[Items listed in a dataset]
((
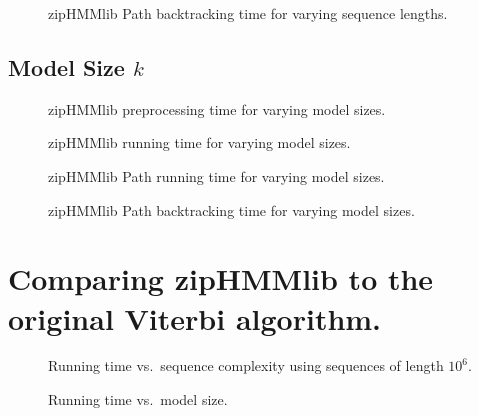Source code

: \documentclass[11pt,twoside,a4,danish,english,report]{memoir}
\begin{document}
\begin{figure}[H]
  \centering
  
  \caption{zipHMMlib Path backtracking time for varying sequence lengths.}
  \label{fig:assymptotic_viterbi_backtrack_n}
\end{figure}

\subsection{Model Size $k$}
\label{sec:model-size-k}

\begin{figure}[H]
  \centering
  
  \caption{zipHMMlib preprocessing time for varying model sizes.}
  \label{fig:pre_viterbi_k}
\end{figure}

\begin{figure}[H]
  \centering
  
  \caption{zipHMMlib running time for varying model sizes.}
  \label{fig:assymptotic_viterbi_k}
\end{figure}

\begin{figure}[H]
  \centering
  
  \caption{zipHMMlib Path running time for varying model sizes.}
  \label{fig:assymptotic_viterbi_path_k}
\end{figure}

\begin{figure}[H]
  \centering
  
  \caption{zipHMMlib Path backtracking time for varying model sizes.}
  \label{fig:assymptotic_viterbi_backtrack_k}
\end{figure}

\section{Comparing zipHMMlib to the original Viterbi algorithm.}
\label{sec:comp-ziphmml-orig}

\begin{figure}[H]
  \centering
  
  \caption{Running time vs.\ sequence complexity using sequences of length $10^6$.}
  \label{fig:speedup_vs_complexity}
\end{figure}

\begin{figure}[H]
  \centering
  
  \caption{Running time vs.\ model size.}
  \label{fig:speedup_vs_k}
\end{figure}
\end{document}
))
• **WHAT IS NEEDED**
An exact copy of every entry above is required, without the pictures.

• **WRITTEN SOLUTION**
Source code

: \documentclass[11pt,twoside,a4,danish,english,report]{memoir}
\begin{document}
\begin{figure}[H]
  \centering
  
  \caption{zipHMMlib Path backtracking time for varying sequence lengths.}
  \label{fig:assymptotic_viterbi_backtrack_n}
\end{figure}

\subsection{Model Size $k$}
\label{sec:model-size-k}

\begin{figure}[H]
  \centering
  
  \caption{zipHMMlib preprocessing time for varying model sizes.}
  \label{fig:pre_viterbi_k}
\end{figure}

\begin{figure}[H]
  \centering
  
  \caption{zipHMMlib running time for varying model sizes.}
  \label{fig:assymptotic_viterbi_k}
\end{figure}

\begin{figure}[H]
  \centering
  
  \caption{zipHMMlib Path running time for varying model sizes.}
  \label{fig:assymptotic_viterbi_path_k}
\end{figure}

\begin{figure}[H]
  \centering
  
  \caption{zipHMMlib Path backtracking time for varying model sizes.}
  \label{fig:assymptotic_viterbi_backtrack_k}
\end{figure}

\section{Comparing zipHMMlib to the original Viterbi algorithm.}
\label{sec:comp-ziphmml-orig}

\begin{figure}[H]
  \centering
  
  \caption{Running time vs.\ sequence complexity using sequences of length $10^6$.}
  \label{fig:speedup_vs_complexity}
\end{figure}

\begin{figure}[H]
  \centering
  
  \caption{Running time vs.\ model size.}
  \label{fig:speedup_vs_k}
\end{figure}
\end{document}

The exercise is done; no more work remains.